What is LinkNYC?
Google is watching you.
Have you noticed these towering booths popping up in your neighborhood?
Those kiosks are called LinkNYC, and they’re stealing from you with the government’s help. In a public-private partnership with Google, NYC has agreed to sell our personal data in exchange for advertising dollars all without our consent.
LinkNYC kiosks are equipped with microphones, bluetooth beacons and multiple surveillance cameras that collect identifiying information of users and potentially, also passersby. If the corporate exploitation of New Yorkers weren’t bad enough, it is unclear whether the laws on the books, like the Communications Law Enforcement Act, means that law enforcement agencies could also use the booths for surveillance purposes. The LinkNYC kiosks are basically NYPD surviellance boxes dressed up in glass and aluminum.
With hundreds of booths already in place around the City, corporations and the government are poised to practice mass surveillance. That surveillance — whether by corporations or the government — is never colorblind, and hits PoC and marginalized communities disproportionately.

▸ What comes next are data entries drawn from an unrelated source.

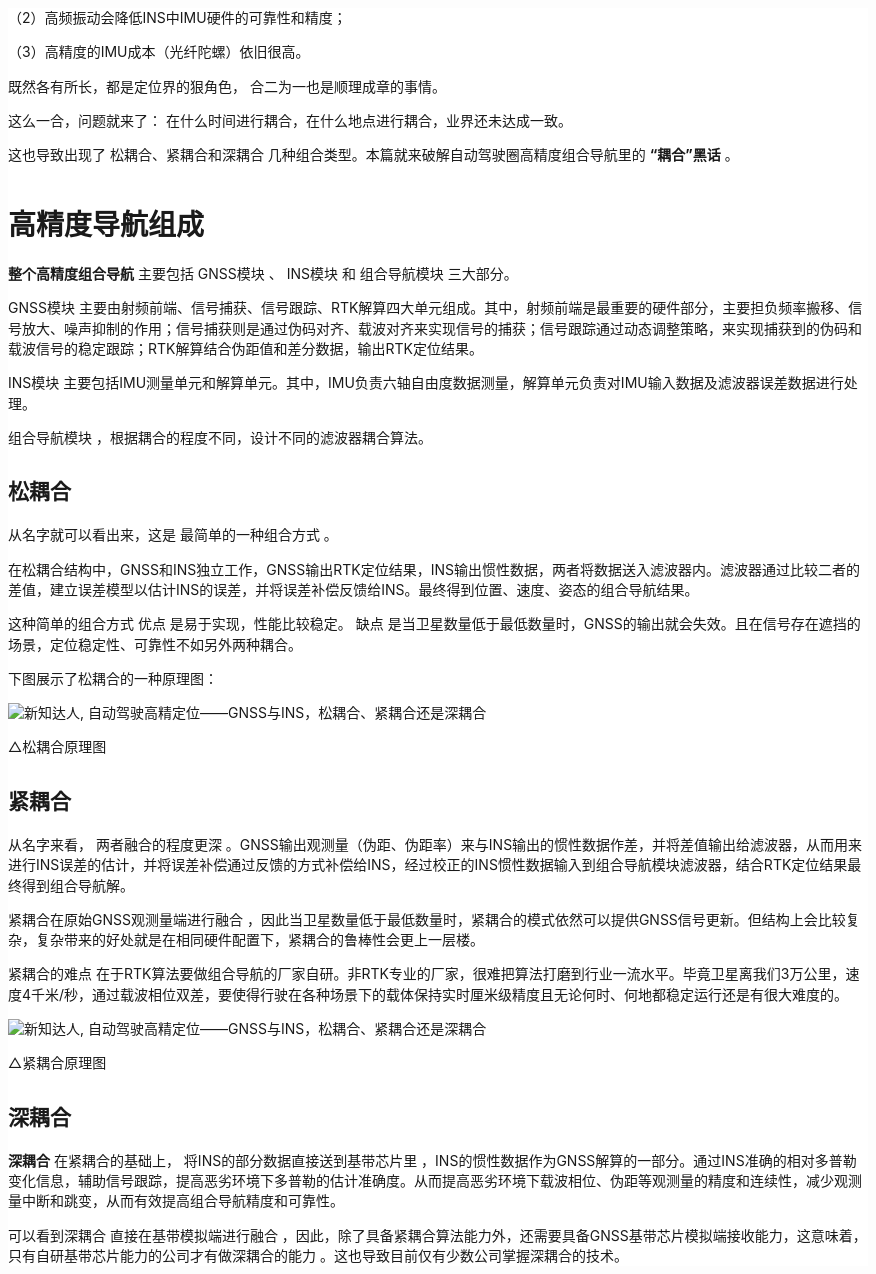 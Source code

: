 （2）高频振动会降低INS中IMU硬件的可靠性和精度；

（3）高精度的IMU成本（光纤陀螺）依旧很高。

既然各有所长，都是定位界的狠角色， 合二为一也是顺理成章的事情。

这么一合，问题就来了： 在什么时间进行耦合，在什么地点进行耦合，业界还未达成一致。

这也导致出现了 松耦合、紧耦合和深耦合 几种组合类型。本篇就来破解自动驾驶圈高精度组合导航里的 **“耦合”黑话** 。

# **高精度导航组成**

**整个高精度组合导航** 主要包括 GNSS模块 、 INS模块 和 组合导航模块 三大部分。

GNSS模块 主要由射频前端、信号捕获、信号跟踪、RTK解算四大单元组成。其中，射频前端是最重要的硬件部分，主要担负频率搬移、信号放大、噪声抑制的作用；信号捕获则是通过伪码对齐、载波对齐来实现信号的捕获；信号跟踪通过动态调整策略，来实现捕获到的伪码和载波信号的稳定跟踪；RTK解算结合伪距值和差分数据，输出RTK定位结果。

INS模块 主要包括IMU测量单元和解算单元。其中，IMU负责六轴自由度数据测量，解算单元负责对IMU输入数据及滤波器误差数据进行处理。

组合导航模块 ，根据耦合的程度不同，设计不同的滤波器耦合算法。

## **松耦合**

从名字就可以看出来，这是 最简单的一种组合方式 。

在松耦合结构中，GNSS和INS独立工作，GNSS输出RTK定位结果，INS输出惯性数据，两者将数据送入滤波器内。滤波器通过比较二者的差值，建立误差模型以估计INS的误差，并将误差补偿反馈给INS。最终得到位置、速度、姿态的组合导航结果。

这种简单的组合方式 优点 是易于实现，性能比较稳定。 缺点 是当卫星数量低于最低数量时，GNSS的输出就会失效。且在信号存在遮挡的场景，定位稳定性、可靠性不如另外两种耦合。

下图展示了松耦合的一种原理图：

![新知达人, 自动驾驶高精定位——GNSS与INS，松耦合、紧耦合还是深耦合](https://img.shangyexinzhi.com/xztest-image/article/bc5bd845339052670fb7831ff0e73df1.png?x-oss-process=image/resize,w_670)

△松耦合原理图

## **紧耦合**

从名字来看， 两者融合的程度更深 。GNSS输出观测量（伪距、伪距率）来与INS输出的惯性数据作差，并将差值输出给滤波器，从而用来进行INS误差的估计，并将误差补偿通过反馈的方式补偿给INS，经过校正的INS惯性数据输入到组合导航模块滤波器，结合RTK定位结果最终得到组合导航解。

紧耦合在原始GNSS观测量端进行融合 ，因此当卫星数量低于最低数量时，紧耦合的模式依然可以提供GNSS信号更新。但结构上会比较复杂，复杂带来的好处就是在相同硬件配置下，紧耦合的鲁棒性会更上一层楼。

紧耦合的难点 在于RTK算法要做组合导航的厂家自研。非RTK专业的厂家，很难把算法打磨到行业一流水平。毕竟卫星离我们3万公里，速度4千米/秒，通过载波相位双差，要使得行驶在各种场景下的载体保持实时厘米级精度且无论何时、何地都稳定运行还是有很大难度的。

![新知达人, 自动驾驶高精定位——GNSS与INS，松耦合、紧耦合还是深耦合](https://img.shangyexinzhi.com/xztest-image/article/fb1a5edfcd1ad81bf4bd9dcc1f3025c2.png?x-oss-process=image/resize,w_670)

△紧耦合原理图

## **深耦合**

**深耦合** 在紧耦合的基础上， 将INS的部分数据直接送到基带芯片里 ，INS的惯性数据作为GNSS解算的一部分。通过INS准确的相对多普勒变化信息，辅助信号跟踪，提高恶劣环境下多普勒的估计准确度。从而提高恶劣环境下载波相位、伪距等观测量的精度和连续性，减少观测量中断和跳变，从而有效提高组合导航精度和可靠性。

可以看到深耦合 直接在基带模拟端进行融合 ，因此，除了具备紧耦合算法能力外，还需要具备GNSS基带芯片模拟端接收能力，这意味着， 只有自研基带芯片能力的公司才有做深耦合的能力 。这也导致目前仅有少数公司掌握深耦合的技术。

In fact, the only area that has been opted out from the targeted advertising NYCLink will push based on your identifying information, is Staten Island, the area where a high concentration of the city’s police force lives.
The policies regulating LinkNYC are vague. The NY Civil Liberties Union wrote an open letter to Mayor DeBlasio demanding clarification of these policies which has gone unanswered. The privacy policy does not clarify who can have access to the heaps of personal data the booths collect. And, they don’t make clear what can be done with that data.
LinkNYC is not community WiFi. It’s corporate exploitation and mass surveillance boxed and marketed as free WiFi. Say no to LinkNYC.
When are LinkNYC kiosks going to be installed?
Right now! Hundreds of new kiosks are being installed every month, and CityBridge has contracted to install at least 7,500 kiosks across all five boroughs within 8 years. NYC is piloting this program, but CityBridge is spreading: Washington DC had its first kiosk installed this past summer.